We head out around 4pm and then there's no turning back. I think I have done everything possible to prepare for Abby, Daisy May and the house.
Am I excited? I am more nervous than anything... I don't think I will be excited until we reach London.
My sweet friend just let me borrow another one of Francine Rivers book called Redeeming Love that I wanted to read on the plane to keep my mind occupied, well I started last night and just couldn't put it down! All Francine Rivers book are so wonderful... if you have not already had the chance to read her series Mark of the Lion, oh man... your in for a treat and I HIGHLY recommend them, you wanna get lost, be challenged, whew go for it!
Today, I will do a little wash, get my nails done and walk around not knowing what to do. Vacation it's here now tonight...we have not had a vacation since Jacob was 3 and Joey was 1. Tomorrow Jacob turns 9 and on the 17th Joey turns 7! I hope relaxing is like riding a bike and that once I am there I will just remember how to do it and melt into it. The boys are excited to celebrate these blessed events in Rome! Besides the Italians, what little boys can say they went to Rome for their Birthdays!
Here is the last photos I will post of Abby, until we get back. She loves her walker and will now "kinda" try and drag her legs to the front when you say, "step!" She is getting so big! On a side note, her seizures have increased! Not sure if I mentioned this in an earlier post, yesterday the doctor increased the Sabril dose this time and of course this all has to take place right before we go!

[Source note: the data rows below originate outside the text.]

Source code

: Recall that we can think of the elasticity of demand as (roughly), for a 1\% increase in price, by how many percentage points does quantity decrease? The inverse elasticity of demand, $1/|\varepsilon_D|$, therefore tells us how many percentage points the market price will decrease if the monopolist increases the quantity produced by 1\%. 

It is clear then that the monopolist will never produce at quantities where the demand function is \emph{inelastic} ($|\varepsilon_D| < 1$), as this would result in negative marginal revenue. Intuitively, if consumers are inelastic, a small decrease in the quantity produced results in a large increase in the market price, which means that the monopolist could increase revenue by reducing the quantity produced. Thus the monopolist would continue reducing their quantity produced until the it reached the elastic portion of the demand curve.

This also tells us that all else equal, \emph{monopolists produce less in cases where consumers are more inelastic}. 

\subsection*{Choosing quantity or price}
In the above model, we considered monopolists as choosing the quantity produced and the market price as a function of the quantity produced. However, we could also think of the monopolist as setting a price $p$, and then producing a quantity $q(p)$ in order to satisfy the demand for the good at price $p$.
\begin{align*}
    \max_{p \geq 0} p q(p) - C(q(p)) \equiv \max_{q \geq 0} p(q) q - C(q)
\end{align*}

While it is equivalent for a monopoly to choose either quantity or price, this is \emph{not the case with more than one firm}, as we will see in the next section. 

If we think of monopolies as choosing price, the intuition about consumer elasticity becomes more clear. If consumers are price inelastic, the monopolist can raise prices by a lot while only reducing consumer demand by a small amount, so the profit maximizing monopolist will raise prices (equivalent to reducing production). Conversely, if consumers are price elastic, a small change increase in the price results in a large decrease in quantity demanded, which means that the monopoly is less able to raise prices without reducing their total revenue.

The other night I heard her fidgeting so I went to see what was going on and I saw her seize. I sat down with her and held her.... she seized 8 times in a row with about 4-6 seconds in between each one. Her eyes were glossy and looking all over the place. She was not in any pain... I would talk to her and she would respond with a smile, then she squirmed and wanted to lay down so I covered her up, she began to suck her thumb and fell asleep. I of course was the vigilant momma just staring and brushing her sweet cheeks, looking at her fingers and watching her sleeping peacfully.
Oh Lord why do you allow things to happen before I'm ganna leave my baby? Is it so I continue to come to your feet in prayer? I will regardless, but now with her seizures rising I am really going to have to trust You and not just with my words, but with my heart and soul. Why did You make the heart hurt so for a momma that is going to say, "good by". Only You know whether I will return or not, only You know whether this kiss and hug will be the last or just one more that will be added to the million more that will come. Only You know if she will hear my voice again on earth or heaven.... Oh why is it that our thoughts are so focused with our own mortality as we prepare to depart from these little blessings You've given us!

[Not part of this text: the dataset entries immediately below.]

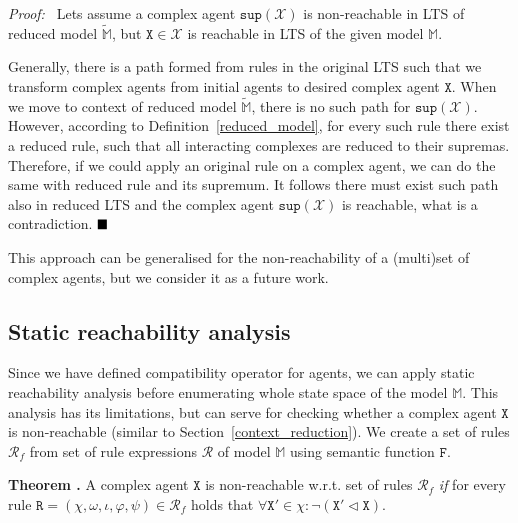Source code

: \documentclass[12pt]{fithesis2}
\newcounter{counter}[section]
\renewcommand{\thecounter}{\thesection.\arabic{counter}}
\newenvironment{proof}{\noindent\textit{Proof:~ }\nopagebreak}{\bigskip}
\newenvironment{theorem}{\bigskip\refstepcounter{counter}\noindent\textbf{Theorem \thecounter }\nopagebreak}{\bigskip}
\newcommand*{\QEDA}{\hfill\ensuremath{\blacksquare}}%
\begin{document}
\begin{proof}
Lets assume a complex agent $\mathtt{sup}(\mathscr{X})$ is non-reachable in LTS of reduced model $\widetilde{\mathds{M}}$, but $\mathtt{X} \in \mathscr{X}$ is reachable in LTS of the given model $\mathds{M}$.

Generally, there is a path formed from rules in the original LTS such that we transform complex agents from initial agents to desired complex agent $\mathtt{X}$. When we move to context of reduced model $\widetilde{\mathds{M}}$, there is no such path for $\mathtt{sup}(\mathscr{X})$. However, according to Definition~\ref{reduced_model}, for every such rule there exist a reduced rule, such that all interacting complexes are reduced to their supremas. Therefore, if we could apply an original rule on a complex agent, we can do the same with reduced rule and its supremum. It follows there must exist such path also in reduced LTS and the complex agent $\mathtt{sup}(\mathscr{X})$ is reachable, what is a contradiction. $\QEDA$
\end{proof}

This approach can be generalised for the non-reachability of a (multi)set of complex agents, but we consider it as a future work.

\subsection{Static reachability analysis}
\label{static_reachability_analysis}

Since we have defined compatibility operator for agents, we can apply static reachability analysis before enumerating whole state space of the model $\mathds{M}$. This analysis has its limitations, but can serve for checking whether a complex agent $\mathtt{X}$ is non-reachable (similar to Section~\ref{context_reduction}). We create a set of rules $\mathcal{R}_f$ from set of rule expressions $\mathcal{R}$ of model $\mathds{M}$ using semantic function $\mathtt{F}$.

\begin{theorem}
\label{static_reach}
A complex agent $\mathtt{X}$ is non-reachable w.r.t. set of rules $\mathcal{R}_f$ \emph{if} for every rule $\mathtt{R} = (\chi, \omega, \iota, \varphi, \psi) \in \mathcal{R}_f$ holds that $\forall \mathtt{X}' \in \chi: \neg (\mathtt{X}' \lhd \mathtt{X})$.
\end{theorem}
\end{document}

This should be a time of excitment for me... I have always longed to go to Rome, You have prepared the way and my heart is broken, I would love to hear Your voice and have you touch my heart & clam the waves that pound within. It's not that I do not trust that You are in control, that You will love Abby through all these wonderful people that You provided to care for her... it's the what if's and now that I think of them, maybe they are road blocks I am putting up to try and somehow control the uncontrollable and in the same token they are preventing my heart from complete trust in You. I just need to give them up completely, knock them over... help me to do this, help me to let go and find joy in fully trusting in You, forgive me for my wavering heart Lord. thank you for all my sweet friends out there in the blogging world that are dedicated in praying for my little angel!